* _What you need to do_: From the line with "To build intuition, consider" through the line with "both threads' max-scans", repeat the entries verbatim, both end lines included, and add nothing.

* _Source texts of formatted documents_:
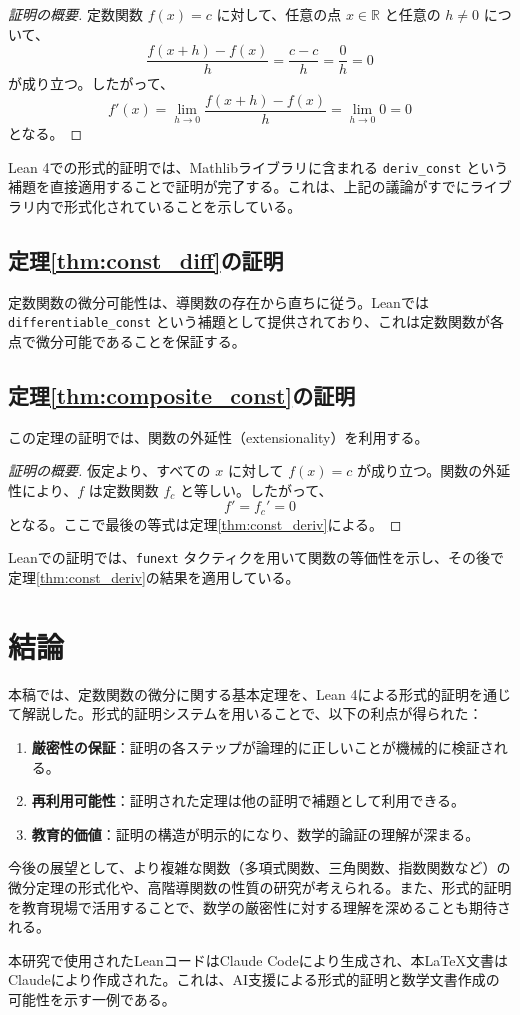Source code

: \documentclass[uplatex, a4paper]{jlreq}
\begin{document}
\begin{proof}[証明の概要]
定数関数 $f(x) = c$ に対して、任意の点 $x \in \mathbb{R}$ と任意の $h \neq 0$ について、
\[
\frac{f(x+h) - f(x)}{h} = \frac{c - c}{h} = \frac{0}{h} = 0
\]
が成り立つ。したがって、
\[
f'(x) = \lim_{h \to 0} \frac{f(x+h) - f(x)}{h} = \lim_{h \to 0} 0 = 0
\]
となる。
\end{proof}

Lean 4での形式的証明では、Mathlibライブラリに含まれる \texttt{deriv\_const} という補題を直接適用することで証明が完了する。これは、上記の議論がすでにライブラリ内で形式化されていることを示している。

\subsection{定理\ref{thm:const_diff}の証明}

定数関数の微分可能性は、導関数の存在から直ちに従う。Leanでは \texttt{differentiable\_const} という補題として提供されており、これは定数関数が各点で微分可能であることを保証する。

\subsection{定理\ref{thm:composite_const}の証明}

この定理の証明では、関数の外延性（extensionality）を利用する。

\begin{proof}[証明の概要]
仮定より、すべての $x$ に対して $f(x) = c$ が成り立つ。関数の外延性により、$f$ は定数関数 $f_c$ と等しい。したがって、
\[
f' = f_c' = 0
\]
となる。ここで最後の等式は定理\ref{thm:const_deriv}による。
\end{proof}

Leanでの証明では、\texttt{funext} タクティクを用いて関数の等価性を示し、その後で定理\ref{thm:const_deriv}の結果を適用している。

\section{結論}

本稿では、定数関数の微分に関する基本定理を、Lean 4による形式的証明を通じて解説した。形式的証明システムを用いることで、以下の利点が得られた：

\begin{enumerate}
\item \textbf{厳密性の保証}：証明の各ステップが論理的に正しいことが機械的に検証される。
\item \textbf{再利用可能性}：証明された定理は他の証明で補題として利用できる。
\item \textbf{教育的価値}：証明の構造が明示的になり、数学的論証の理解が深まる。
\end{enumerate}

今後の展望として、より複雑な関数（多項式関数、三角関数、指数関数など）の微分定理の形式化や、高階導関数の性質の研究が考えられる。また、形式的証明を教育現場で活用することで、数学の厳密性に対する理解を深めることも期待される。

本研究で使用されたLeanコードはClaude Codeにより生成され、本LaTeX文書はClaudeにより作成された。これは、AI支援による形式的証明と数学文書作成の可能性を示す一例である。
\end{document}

---

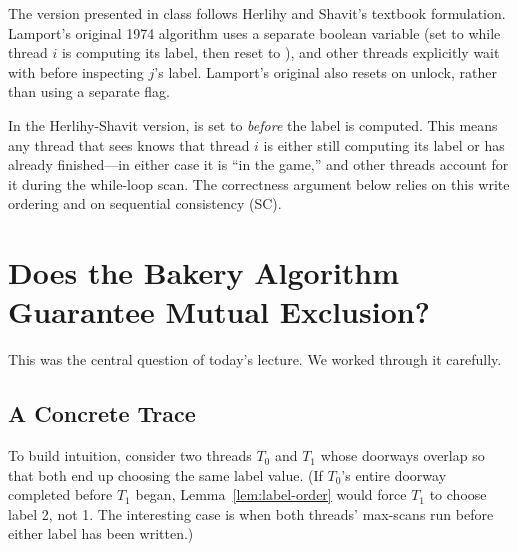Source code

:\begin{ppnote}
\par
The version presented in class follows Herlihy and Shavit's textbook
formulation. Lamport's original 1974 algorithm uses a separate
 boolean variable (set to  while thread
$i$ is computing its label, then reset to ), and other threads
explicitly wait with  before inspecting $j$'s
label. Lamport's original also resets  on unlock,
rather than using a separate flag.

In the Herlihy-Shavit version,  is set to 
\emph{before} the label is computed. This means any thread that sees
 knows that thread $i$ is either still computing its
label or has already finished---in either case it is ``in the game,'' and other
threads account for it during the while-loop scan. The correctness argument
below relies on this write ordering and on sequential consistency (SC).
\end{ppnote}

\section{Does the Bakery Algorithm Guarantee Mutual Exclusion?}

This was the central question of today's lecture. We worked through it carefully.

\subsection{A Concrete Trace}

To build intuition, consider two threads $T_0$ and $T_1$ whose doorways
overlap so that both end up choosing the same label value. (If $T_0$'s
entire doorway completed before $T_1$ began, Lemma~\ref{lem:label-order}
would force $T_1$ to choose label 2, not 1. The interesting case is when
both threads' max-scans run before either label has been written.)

* _Answer space_:
To build intuition, consider two threads $T_0$ and $T_1$ whose doorways
overlap so that both end up choosing the same label value. (If $T_0$'s
entire doorway completed before $T_1$ began, Lemma~\ref{lem:label-order}
would force $T_1$ to choose label 2, not 1. The interesting case is when
both threads' max-scans run before either label has been written.)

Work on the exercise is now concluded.